The National Visa System (N.VIS) allows the Ministry of Foreign Affairs to process data and make decisions relating to applications for short-stay visas to visit, or transit through, the Republic of Cyprus. For this purpose, the N.VIS is connected to the stop-list of the police. At this stage, 38 Embassies and Consulates use the N.VIS.
What is the purpose of VIS?
(a) The N.VIS enables the Ministry of Foreign Affairs to check if a visa applicant is file as a forbidden immigrant in the national stop-list.
(b) It enables border guards to verify that a person presenting a visa is its rightful holder.
(c) It assists in preventing, detecting and investigating terrorist offences and other serious criminal offence.
How does it work in practice?
Visa applications are submitted in paper form. In some countries, visa applications are submitted to External Service Providers (ESPs) who then forward them to the contracted local Cypriot Embassy/Consulate. Once the applicant’s details are entered in the N.VIS, a number of checks are run, including for determining if the applicant is filed in the national stop-list as an illegal immigrant. Clear of all checks, the visa is issued to the applicant.
Who can access VIS?
Access to VIS data has only authorized personnel of the Ministry of Foreign Affairs for the purpose of visa application management. Competent visa authorities (the Police) may use the VIS for the purpose of examining applications at the points of entry and/or for Visa extension at district Police Immigration Offices.
The authorities responsible for carrying out checks at external borders and within the national territories have access to query the VIS for the purpose of verifying the authenticity of the visa.
The main acts constituting the N.VIS legal framework are:
· Regulation (EC) No 767/2008 of the European Parliament and of the Council of 9 July 2008 concerning the VIS and the exchange of data between Member States on short-stay visas (VIS Regulation), OJUE L 218, 13.8.2008, P. 60.

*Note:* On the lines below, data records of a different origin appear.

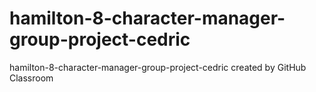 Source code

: # hamilton-8-character-manager-group-project-cedric
hamilton-8-character-manager-group-project-cedric created by GitHub Classroom
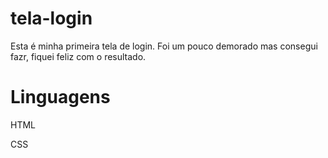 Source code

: # tela-login

Esta é minha primeira tela de login. Foi um pouco demorado mas consegui fazr, fiquei feliz com o resultado.

# Linguagens

HTML


CSS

· Council decision 2008/633/JHA of 23 June concerning access for consultation of the VIS by designated authorities of Member States and by Europol for the purposes of the prevention, detection and investigation of terrorist offences and of other serious criminal offences, OJUE L 218, 13.8.2008, P. 129.

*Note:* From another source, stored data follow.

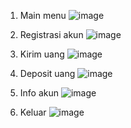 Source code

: 1. Main menu
   ![image](https://github.com/4lghi/UTS_PBO4_Muhammad-Al-Ghifari-Lubis_108/assets/115900989/30113904-da7b-4096-bb8a-7cc85b43dc4b)

2. Registrasi akun
   ![image](https://github.com/4lghi/UTS_PBO4_Muhammad-Al-Ghifari-Lubis_108/assets/115900989/febfcd87-440c-4e8c-8acf-edeff023807c)

3. Kirim uang
   ![image](https://github.com/4lghi/UTS_PBO4_Muhammad-Al-Ghifari-Lubis_108/assets/115900989/2dc0a3a8-2230-4e3f-9768-6c152a31b245)

4. Deposit uang
   ![image](https://github.com/4lghi/UTS_PBO4_Muhammad-Al-Ghifari-Lubis_108/assets/115900989/206fbd2c-0a3d-49bb-8de7-dd33f315417f)

5. Info akun
   ![image](https://github.com/4lghi/UTS_PBO4_Muhammad-Al-Ghifari-Lubis_108/assets/115900989/a6cf8a44-e0a4-4921-97fd-9696f2341418)

6. Keluar
   ![image](https://github.com/4lghi/UTS_PBO4_Muhammad-Al-Ghifari-Lubis_108/assets/115900989/7e42b330-8f27-490f-84f8-4d3be86f5712)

How is my data in VIS protected?
All personal data processed in relation to visa application management are protected by the European Union data protection legislation (The General Data Protection Regulation – GDPR) and the implementing national data protection legislation. Access to N.VIS data is limited to authorized staff in the performance of their tasks. They must ensure that the use of N.VIS data is limited to that which is strictly necessary, appropriate and proportionate for carrying out their tasks.

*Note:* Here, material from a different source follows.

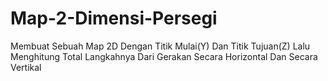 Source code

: # Map-2-Dimensi-Persegi
Membuat Sebuah Map 2D Dengan Titik Mulai(Y) Dan Titik Tujuan(Z) Lalu Menghitung Total Langkahnya Dari Gerakan Secara Horizontal Dan Secara Vertikal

Although VIS is not accessible from the internet, any person has the right to be informed about his/her data in the VIS. Any person may request that inaccurate data about him/her is corrected and unlawfully recorded data is deleted.
The lawfulness of processing N.VIS personal data is supervised by the Commissioner for Personal Data Protection who is the National Supervisory authority.
What are my rights?
Each individual has the following rights regarding the processing of their personal data in the N. VIS:
· The right to ask about the data relating to them in the VIS,
· The right to request that inaccurate data relating to them in the VIS be corrected,
· The right to submit a complaint to the Commissioner for Personal Data Protection.